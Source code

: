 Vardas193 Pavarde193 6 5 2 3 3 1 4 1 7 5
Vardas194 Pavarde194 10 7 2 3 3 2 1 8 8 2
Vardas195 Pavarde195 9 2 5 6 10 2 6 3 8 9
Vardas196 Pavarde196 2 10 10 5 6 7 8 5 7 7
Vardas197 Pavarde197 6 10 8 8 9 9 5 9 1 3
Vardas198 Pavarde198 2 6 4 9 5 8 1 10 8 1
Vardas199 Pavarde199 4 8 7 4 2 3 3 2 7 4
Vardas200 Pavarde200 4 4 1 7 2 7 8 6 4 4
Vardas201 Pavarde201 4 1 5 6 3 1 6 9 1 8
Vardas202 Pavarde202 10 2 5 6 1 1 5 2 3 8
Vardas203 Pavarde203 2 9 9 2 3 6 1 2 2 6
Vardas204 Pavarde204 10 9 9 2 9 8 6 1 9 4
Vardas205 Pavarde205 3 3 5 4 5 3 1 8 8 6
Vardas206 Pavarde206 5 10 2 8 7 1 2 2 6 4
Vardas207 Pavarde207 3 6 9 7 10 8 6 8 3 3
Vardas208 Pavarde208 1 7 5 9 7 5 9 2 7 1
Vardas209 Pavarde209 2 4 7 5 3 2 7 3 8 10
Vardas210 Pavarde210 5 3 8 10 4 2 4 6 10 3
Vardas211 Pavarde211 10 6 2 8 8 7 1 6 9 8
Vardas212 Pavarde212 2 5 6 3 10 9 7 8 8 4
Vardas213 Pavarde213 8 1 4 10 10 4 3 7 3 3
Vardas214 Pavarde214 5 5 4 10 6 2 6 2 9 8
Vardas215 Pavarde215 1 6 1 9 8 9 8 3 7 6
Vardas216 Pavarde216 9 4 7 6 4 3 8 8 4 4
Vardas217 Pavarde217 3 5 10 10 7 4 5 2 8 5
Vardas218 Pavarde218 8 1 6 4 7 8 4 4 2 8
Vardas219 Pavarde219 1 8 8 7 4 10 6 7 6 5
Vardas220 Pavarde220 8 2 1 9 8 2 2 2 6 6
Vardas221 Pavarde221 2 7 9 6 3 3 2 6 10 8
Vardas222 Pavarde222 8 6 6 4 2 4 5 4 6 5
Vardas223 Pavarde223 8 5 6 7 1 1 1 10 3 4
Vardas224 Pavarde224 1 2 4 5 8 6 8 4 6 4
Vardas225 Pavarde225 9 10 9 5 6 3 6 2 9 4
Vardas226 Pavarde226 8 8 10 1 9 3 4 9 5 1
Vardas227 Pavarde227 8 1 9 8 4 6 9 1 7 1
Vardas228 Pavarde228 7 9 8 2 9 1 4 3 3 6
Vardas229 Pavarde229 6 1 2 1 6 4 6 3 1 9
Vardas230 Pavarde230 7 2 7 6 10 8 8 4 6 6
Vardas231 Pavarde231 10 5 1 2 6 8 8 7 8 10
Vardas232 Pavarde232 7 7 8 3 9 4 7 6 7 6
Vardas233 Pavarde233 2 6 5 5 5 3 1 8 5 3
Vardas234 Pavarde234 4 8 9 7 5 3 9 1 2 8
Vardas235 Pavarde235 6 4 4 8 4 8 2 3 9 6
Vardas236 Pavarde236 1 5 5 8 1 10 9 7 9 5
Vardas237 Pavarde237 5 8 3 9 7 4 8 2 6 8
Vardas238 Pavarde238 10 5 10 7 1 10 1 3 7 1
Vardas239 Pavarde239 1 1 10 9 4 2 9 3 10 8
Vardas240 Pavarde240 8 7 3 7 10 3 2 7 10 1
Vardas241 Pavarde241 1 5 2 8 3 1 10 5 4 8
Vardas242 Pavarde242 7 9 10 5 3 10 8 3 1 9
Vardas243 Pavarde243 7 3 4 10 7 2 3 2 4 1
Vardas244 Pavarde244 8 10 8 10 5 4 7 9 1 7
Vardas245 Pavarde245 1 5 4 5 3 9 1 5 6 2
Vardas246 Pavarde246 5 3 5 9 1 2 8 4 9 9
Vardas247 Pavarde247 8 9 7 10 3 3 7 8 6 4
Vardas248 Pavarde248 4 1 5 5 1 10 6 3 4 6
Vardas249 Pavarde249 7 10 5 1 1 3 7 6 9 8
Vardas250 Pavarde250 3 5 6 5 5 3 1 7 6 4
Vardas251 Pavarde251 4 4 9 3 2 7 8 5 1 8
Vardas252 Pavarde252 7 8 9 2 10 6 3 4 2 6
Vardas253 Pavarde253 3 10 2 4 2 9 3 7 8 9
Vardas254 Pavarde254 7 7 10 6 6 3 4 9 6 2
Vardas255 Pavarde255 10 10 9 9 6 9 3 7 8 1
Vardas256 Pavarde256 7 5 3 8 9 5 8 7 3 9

Activity: Where the data above reaches the line holding "Vardas200 Pavarde200 4 4 1 7 2 7 8 6 4 4", begin printing, and stop after the line holding "Vardas210 Pavarde210 5 3 8 10 4 2 4 6 10 3". Each line must be reproduced exactly, with nothing else added.

Output below:
Vardas200 Pavarde200 4 4 1 7 2 7 8 6 4 4
Vardas201 Pavarde201 4 1 5 6 3 1 6 9 1 8
Vardas202 Pavarde202 10 2 5 6 1 1 5 2 3 8
Vardas203 Pavarde203 2 9 9 2 3 6 1 2 2 6
Vardas204 Pavarde204 10 9 9 2 9 8 6 1 9 4
Vardas205 Pavarde205 3 3 5 4 5 3 1 8 8 6
Vardas206 Pavarde206 5 10 2 8 7 1 2 2 6 4
Vardas207 Pavarde207 3 6 9 7 10 8 6 8 3 3
Vardas208 Pavarde208 1 7 5 9 7 5 9 2 7 1
Vardas209 Pavarde209 2 4 7 5 3 2 7 3 8 10
Vardas210 Pavarde210 5 3 8 10 4 2 4 6 10 3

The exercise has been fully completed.